Source texts of formatted documents:
________________
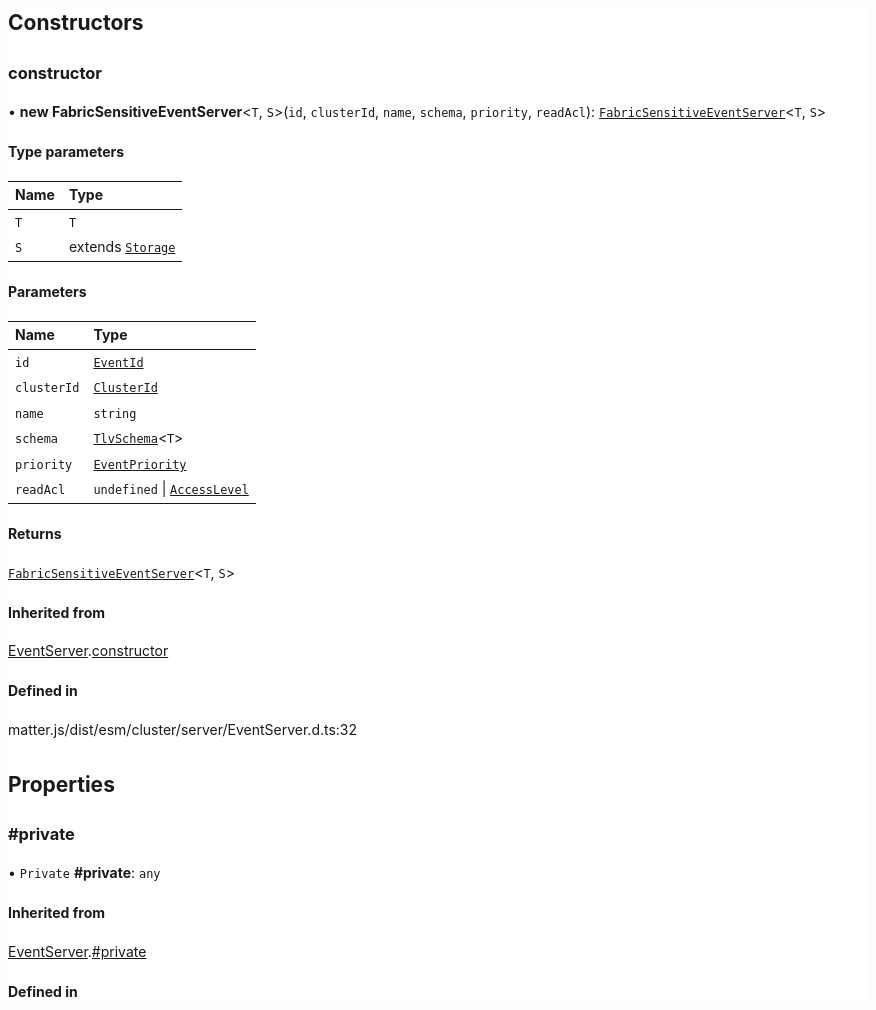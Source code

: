## Constructors

### constructor

• **new FabricSensitiveEventServer**\<`T`, `S`\>(`id`, `clusterId`, `name`, `schema`, `priority`, `readAcl`): [`FabricSensitiveEventServer`](internal_.FabricSensitiveEventServer.md)\<`T`, `S`\>

#### Type parameters

| Name | Type |
| :------ | :------ |
| `T` | `T` |
| `S` | extends [`Storage`](../interfaces/internal_.Storage.md) |

#### Parameters

| Name | Type |
| :------ | :------ |
| `id` | [`EventId`](../modules/internal_.md#eventid) |
| `clusterId` | [`ClusterId`](../modules/internal_.md#clusterid) |
| `name` | `string` |
| `schema` | [`TlvSchema`](internal_.TlvSchema.md)\<`T`\> |
| `priority` | [`EventPriority`](../enums/internal_.EventPriority.md) |
| `readAcl` | `undefined` \| [`AccessLevel`](../enums/internal_.AccessLevel.md) |

#### Returns

[`FabricSensitiveEventServer`](internal_.FabricSensitiveEventServer.md)\<`T`, `S`\>

#### Inherited from

[EventServer](internal_.EventServer.md).[constructor](internal_.EventServer.md#constructor)

#### Defined in

matter.js/dist/esm/cluster/server/EventServer.d.ts:32

## Properties

### #private

• `Private` **#private**: `any`

#### Inherited from

[EventServer](internal_.EventServer.md).[#private](internal_.EventServer.md##private)

#### Defined in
________________
ABOUT THIS TASK: Return word for word the lines above from the line with "### constructor" to the line with "#### Returns", including both and leaving out all others.

TASK SOLUTION:
### constructor

• **new FabricSensitiveEventServer**\<`T`, `S`\>(`id`, `clusterId`, `name`, `schema`, `priority`, `readAcl`): [`FabricSensitiveEventServer`](internal_.FabricSensitiveEventServer.md)\<`T`, `S`\>

#### Type parameters

| Name | Type |
| :------ | :------ |
| `T` | `T` |
| `S` | extends [`Storage`](../interfaces/internal_.Storage.md) |

#### Parameters

| Name | Type |
| :------ | :------ |
| `id` | [`EventId`](../modules/internal_.md#eventid) |
| `clusterId` | [`ClusterId`](../modules/internal_.md#clusterid) |
| `name` | `string` |
| `schema` | [`TlvSchema`](internal_.TlvSchema.md)\<`T`\> |
| `priority` | [`EventPriority`](../enums/internal_.EventPriority.md) |
| `readAcl` | `undefined` \| [`AccessLevel`](../enums/internal_.AccessLevel.md) |

#### Returns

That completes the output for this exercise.